A good test is this: if tomorrow a user says an AI-generated result harmed or misled them, can the team reconstruct what happened without digging through chat history?

Make it part of the release process

The best place for an EU AI Act review is not a heroic document created minutes before a deadline. It should be a normal release gate, next to security, privacy, accessibility, and observability checks.

For a small AI feature, the gate can stay short. Is the scenario described? Is the preliminary risk tier recorded? Were transparency obligations checked? Do event logs exist? Did the team test unwanted outputs? Is there an incident owner? Can the team disable the feature without rolling back the whole release?

If the answer to two or three questions is “we do not know,” that does not always mean the release must stop. It does mean the risk is unmanaged. The safer move may be to narrow the rollout, limit the audience, add human confirmation, or postpone part of the functionality.

Common mistakes

The first mistake is bringing up the EU AI Act only after the feature is already in production. Then every fix feels like emergency repair, and the team starts arguing with reality.

The second is thinking only about the model. Regulatory risk often lives in the product: who sees the result, what decision it supports, whether there is human control, and whether history can be checked.

The third is failing to label synthetic content when it leaves the editor. If content moves into a public channel, integration, or file, the marker should not disappear on the way.

The fourth is having no event logs. Without logs, the team may have good intentions but no facts.

Practical takeaway

For an engineering team, the EU AI Act is best treated as part of operational readiness, not as a legal storm cloud over the release. Start with a feature map, record the preliminary risk tier, check transparency, keep the minimum artifacts, and add a short gate before launch.

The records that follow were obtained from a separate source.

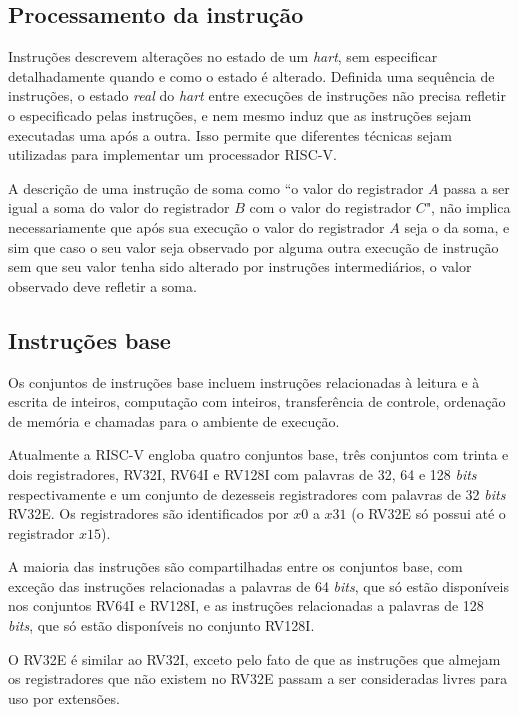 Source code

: \subsection{Processamento da instrução}
\label{sec:nstate}

    Instruções descrevem alterações no estado de um \emph{hart}, sem especificar detalhadamente quando 
    e como o estado é alterado. Definida uma sequência de instruções, o estado \emph{real} do \emph{hart} 
    entre execuções de instruções não precisa refletir o especificado pelas instruções, e nem mesmo 
    induz que as instruções sejam executadas uma 
    após a outra. Isso permite que diferentes técnicas sejam utilizadas para implementar um processador RISC-V.

    A descrição de uma instrução de soma como ``o valor do registrador $A$ passa a ser igual a soma do 
    valor do registrador $B$ com o valor do registrador $C$", não implica necessariamente que após sua execução
    o valor do registrador $A$ seja o da soma, e sim que caso o seu valor seja observado por alguma outra execução de
    instrução sem que seu valor tenha sido alterado por instruções intermediários, o valor observado deve refletir a soma.

\subsection{Instruções base}
\label{sec:instBase}

    Os conjuntos de instruções base incluem instruções relacionadas à leitura e à escrita de 
    inteiros, computação com inteiros, transferência de controle, ordenação de memória e 
    chamadas para o ambiente de execução.

    Atualmente a RISC-V engloba quatro conjuntos base, três conjuntos com trinta e dois registradores, RV32I, 
    RV64I e RV128I com palavras de 32, 64 e 128 \emph{bits} respectivamente e um conjunto de 
    dezesseis registradores com palavras de 32 \emph{bits} RV32E. Os registradores são identificados 
    por $x0$ a $x31$ (o RV32E só possui até o registrador $x15$).

    A maioria das instruções são compartilhadas entre os conjuntos base, com exceção das 
    instruções relacionadas a palavras de 64 \emph{bits}, que só estão disponíveis nos 
    conjuntos RV64I e RV128I, e as instruções relacionadas a palavras de 128 \emph{bits}, 
    que só estão disponíveis no conjunto RV128I.

    O RV32E é similar ao RV32I, exceto pelo fato de que as instruções que almejam os
    registradores que não existem no RV32E passam a ser consideradas livres para uso 
    por extensões.

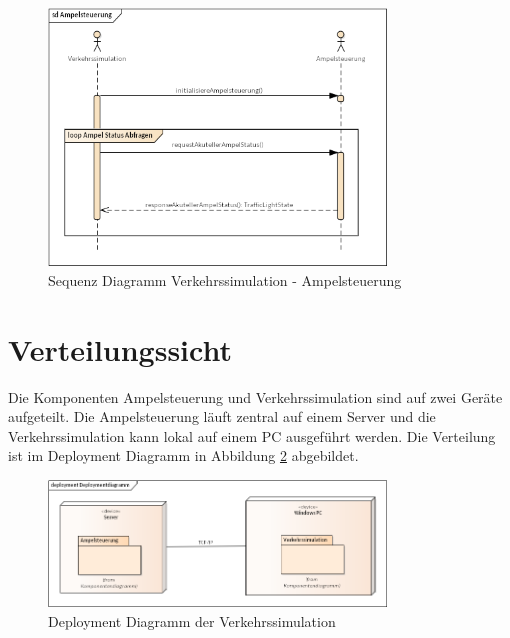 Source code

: \begin{figure}[H]
\begin{center}
	\includegraphics[width=0.8\textwidth]{BilderAllgemein/Ampelsteuerung.png}
\end{center}
	\caption{Sequenz Diagramm Verkehrssimulation - Ampelsteuerung}
	\label{fig_2_2}
\end{figure}

\section{Verteilungssicht}
\label{Verteilungssicht}

Die Komponenten Ampelsteuerung und Verkehrssimulation sind auf zwei Geräte aufgeteilt. Die Ampelsteuerung läuft zentral auf einem Server und die Verkehrssimulation kann lokal auf einem PC
ausgeführt werden. Die Verteilung ist im Deployment Diagramm in Abbildung \ref{fig_2_3} abgebildet.

\begin{figure}[H]
\begin{center}
	\includegraphics[width=0.8\textwidth]{BilderAllgemein/Deploymentdiagramm.png}
\end{center}
	\caption{Deployment Diagramm der Verkehrssimulation}
	\label{fig_2_3}
\end{figure}

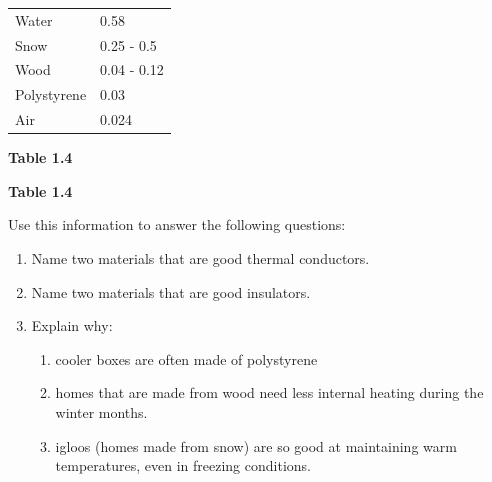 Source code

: \begin{table}[H]
\begin{center}
\begin{xtabular}[t]{|l|l|}
        Water &
        0.58%
     \tabularnewline{}
        Snow &
        0.25 - 0.5%
     \tabularnewline{}
        Wood &
        0.04 - 0.12%
     \tabularnewline{}
        Polystyrene &
        0.03%
     \tabularnewline{}
        Air &
        0.024%
     \tabularnewline{}
    \end{xtabular}
      \end{center}
    \begin{center}{\small\bfseries Table 1.4}\end{center}
    \begin{caption}{\small\bfseries Table 1.4}\end{caption}
\end{table}
    \par
      \label{m38706*id67009}Use this information to answer the following questions:\par 
      \label{m38706*id67013}\begin{enumerate}[noitemsep, label=\textbf{\arabic*}. ] 
            \label{m38706*uid105}\item Name two materials that are good thermal conductors.
\label{m38706*uid106}\item Name two materials that are good insulators.
\label{m38706*uid107}\item Explain why:
\label{m38706*id67053}\begin{enumerate}[noitemsep, label=\textbf{\alph*}. ] 
            \label{m38706*uid108}\item cooler boxes are often made of polystyrene
\label{m38706*uid109}\item homes that are made from wood need less internal heating during the winter months.
\label{m38706*uid110}\item igloos (homes made from snow) are so good at maintaining warm temperatures, even in freezing conditions.
\end{enumerate}
        \end{enumerate}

This will not make the product automatically compliant. It will make conversations with legal, security, and the business much more concrete. Most importantly, the team will know what it is shipping, how to explain it to users, and what to do when the system gets something wrong.

Sources

Quick checklist

  • Describe exactly what the AI feature does and where the user sees its output
  • Record a preliminary risk tier and the reasoning behind it
  • Check transparency obligations for chatbots and synthetic content
  • Prepare event logs, test evidence, and an incident response path
  • Add the pre-release gate to the normal release process

Prompt Pack: pre-release review for an AI feature

You are helping a product team prepare an AI feature for release to users in the EU. This is not legal advice; treat it as an engineering pre-release review. Inputs: 1. A short feature description: what the user enters and what the AI system generates or decides. 2. Target users and countries where the feature is available. 3. Models, APIs, or providers used by the feature. 4. Whether the user can clearly see that they are interacting with AI. 5. Whether the feature creates synthetic content: text, images, audio, or video. 6. Existing event logs, tests, support notes, and release documents. Return the result in this format: - a short note on the likely risk tier; - questions to clarify with legal or product ownership; - transparency obligations that look relevant; - minimum release artifacts; - 5 pre-release gate checks; - 3 anti-patterns to avoid.